À l’ouverture de l’antique abri, un furet, ironique, s’échappe en faisant « pop ». Mina y voit un signe de fraîcheur. Igor sanglote, ivre, nu.
La révolution est en marche. Nos pupilles sont tellement énormes qu’on peut y écrire notre devise, en cinq langues. On trinque.
Et, illustre, l’homme à la tête de chat referme, paisiblement, le grand livre de sa, chaotique, jeunesse. t.co/Jh82UyINdy
Rire, détente. Golf dans le champ de mines. Cubes sur l’autoroute. Natation synchronisée dans le volcan. Mina, Igor, Carver, qui fait quoi ?
Mardi matin. On fait l’inventaire. Le matériel est aussi défectueux que l’humain. Essence, chiffons, bouteilles. Les filles nous sourient.
Alors je pleure. Mes frites, pourquoi, Papa.
Tic tac. Fin du monde.
À Florence, Mina a ouvert un bordel de plage anarchiste. Carver, employé-e du mois, meilleur-e client-e aussi.

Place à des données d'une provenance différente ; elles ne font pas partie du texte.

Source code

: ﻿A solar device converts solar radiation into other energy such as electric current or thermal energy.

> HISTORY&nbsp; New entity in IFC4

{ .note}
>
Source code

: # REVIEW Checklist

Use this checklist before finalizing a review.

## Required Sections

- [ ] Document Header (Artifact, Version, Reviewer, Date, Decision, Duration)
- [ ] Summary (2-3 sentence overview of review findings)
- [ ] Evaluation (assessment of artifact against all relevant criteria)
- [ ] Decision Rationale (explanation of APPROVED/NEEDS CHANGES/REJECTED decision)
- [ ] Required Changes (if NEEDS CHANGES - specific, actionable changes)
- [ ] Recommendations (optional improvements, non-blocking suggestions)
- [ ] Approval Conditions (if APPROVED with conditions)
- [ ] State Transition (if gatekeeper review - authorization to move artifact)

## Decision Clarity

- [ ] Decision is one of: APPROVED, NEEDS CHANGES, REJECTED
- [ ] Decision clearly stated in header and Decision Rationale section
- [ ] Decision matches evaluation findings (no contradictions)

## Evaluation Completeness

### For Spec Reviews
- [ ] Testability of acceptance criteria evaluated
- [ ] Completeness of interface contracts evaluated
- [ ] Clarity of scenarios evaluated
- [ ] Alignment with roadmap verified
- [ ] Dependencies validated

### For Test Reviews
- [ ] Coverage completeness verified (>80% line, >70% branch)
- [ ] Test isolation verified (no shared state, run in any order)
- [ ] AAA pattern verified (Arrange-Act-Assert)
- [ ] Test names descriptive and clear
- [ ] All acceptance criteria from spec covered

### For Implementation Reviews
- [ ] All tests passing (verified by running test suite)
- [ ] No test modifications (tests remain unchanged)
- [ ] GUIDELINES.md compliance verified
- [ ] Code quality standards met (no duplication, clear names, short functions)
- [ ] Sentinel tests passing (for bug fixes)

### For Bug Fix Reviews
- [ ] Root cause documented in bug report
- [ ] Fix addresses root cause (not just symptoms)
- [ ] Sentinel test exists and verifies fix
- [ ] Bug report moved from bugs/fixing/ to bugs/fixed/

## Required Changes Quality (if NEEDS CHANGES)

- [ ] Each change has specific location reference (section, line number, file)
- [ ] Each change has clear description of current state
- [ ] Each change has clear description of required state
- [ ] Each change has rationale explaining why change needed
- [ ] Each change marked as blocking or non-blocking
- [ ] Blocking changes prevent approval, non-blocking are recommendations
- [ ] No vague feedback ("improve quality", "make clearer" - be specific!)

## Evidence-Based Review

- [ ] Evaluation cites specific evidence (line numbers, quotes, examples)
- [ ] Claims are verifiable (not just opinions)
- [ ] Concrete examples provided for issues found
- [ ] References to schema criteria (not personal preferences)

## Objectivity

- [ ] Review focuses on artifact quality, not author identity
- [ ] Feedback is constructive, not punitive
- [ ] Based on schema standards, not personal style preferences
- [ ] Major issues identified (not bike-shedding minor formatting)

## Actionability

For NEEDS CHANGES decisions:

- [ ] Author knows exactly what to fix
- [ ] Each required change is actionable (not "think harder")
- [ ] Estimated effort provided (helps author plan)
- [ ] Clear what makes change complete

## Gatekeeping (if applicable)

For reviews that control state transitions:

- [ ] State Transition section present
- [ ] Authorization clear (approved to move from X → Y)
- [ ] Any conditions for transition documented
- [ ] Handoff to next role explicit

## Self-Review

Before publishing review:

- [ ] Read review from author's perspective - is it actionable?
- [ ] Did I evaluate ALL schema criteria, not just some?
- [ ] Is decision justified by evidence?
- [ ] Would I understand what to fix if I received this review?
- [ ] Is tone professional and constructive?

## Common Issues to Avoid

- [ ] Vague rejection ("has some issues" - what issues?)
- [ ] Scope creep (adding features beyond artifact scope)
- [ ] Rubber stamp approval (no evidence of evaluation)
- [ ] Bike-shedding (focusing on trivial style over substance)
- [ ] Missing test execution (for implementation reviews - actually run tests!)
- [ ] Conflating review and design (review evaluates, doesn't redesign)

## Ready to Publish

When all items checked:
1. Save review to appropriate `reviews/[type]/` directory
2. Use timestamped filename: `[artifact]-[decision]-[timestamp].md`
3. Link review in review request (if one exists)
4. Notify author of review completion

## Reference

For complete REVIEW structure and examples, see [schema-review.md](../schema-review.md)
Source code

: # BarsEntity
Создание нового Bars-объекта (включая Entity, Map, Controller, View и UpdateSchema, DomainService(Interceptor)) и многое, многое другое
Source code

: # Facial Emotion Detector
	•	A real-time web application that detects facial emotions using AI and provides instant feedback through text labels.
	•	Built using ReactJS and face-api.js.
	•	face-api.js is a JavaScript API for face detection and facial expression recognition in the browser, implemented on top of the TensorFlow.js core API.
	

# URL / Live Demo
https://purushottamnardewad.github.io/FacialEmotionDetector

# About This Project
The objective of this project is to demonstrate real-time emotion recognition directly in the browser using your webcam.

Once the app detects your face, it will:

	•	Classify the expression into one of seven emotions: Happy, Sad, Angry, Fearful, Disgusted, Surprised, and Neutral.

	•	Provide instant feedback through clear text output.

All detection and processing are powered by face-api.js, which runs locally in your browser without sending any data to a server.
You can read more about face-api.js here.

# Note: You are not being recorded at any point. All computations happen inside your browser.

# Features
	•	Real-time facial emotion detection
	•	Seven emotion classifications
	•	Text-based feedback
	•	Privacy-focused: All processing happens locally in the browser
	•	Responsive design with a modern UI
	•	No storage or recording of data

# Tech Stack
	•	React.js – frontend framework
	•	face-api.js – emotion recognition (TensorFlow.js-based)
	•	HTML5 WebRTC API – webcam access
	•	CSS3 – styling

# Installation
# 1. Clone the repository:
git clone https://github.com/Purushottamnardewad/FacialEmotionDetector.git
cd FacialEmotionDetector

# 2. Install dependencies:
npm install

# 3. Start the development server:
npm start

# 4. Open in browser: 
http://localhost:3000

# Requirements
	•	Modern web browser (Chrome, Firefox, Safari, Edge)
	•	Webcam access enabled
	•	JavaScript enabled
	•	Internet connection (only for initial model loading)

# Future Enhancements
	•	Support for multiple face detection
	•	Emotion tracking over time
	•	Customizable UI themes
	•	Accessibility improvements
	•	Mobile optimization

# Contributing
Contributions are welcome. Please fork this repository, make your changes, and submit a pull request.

Gratuit pour les martyrs.
Un conapt minuscule où nos trois amis cohabitaient souplement depuis déjà un an, un seul lit mais tout un univers d’innovations nucléaires.
Dans les tunnels, on manquait de tout. Sauf de rats et de pestilence. Nos fêtes étaient légendaires et éphémères. Mina, toujours en blanc.
Dans le lointain, les lourdes basses, le dub. Igor, Mina, le reste de la bande, sur la pelouse, enlacés, préparent la suite. La fin, enfin.
Et Igor de bondir dans l’action. Et le train d’exploser. Et Mina de conclure la paix. Et Carver de soigner son alcoolisme mondain. Et…
Mardi : fièvre accompagnée d’asthénie, de myalgie, de céphalées ainsi que de maux de gorge. Débutent ensuite les diarrhées…
Mercredi. Carver ouvre les volets. Entrée d’une aube blafarde, chargée de poussière de radium. Mina révise son morse. Igor reste au lit, nu.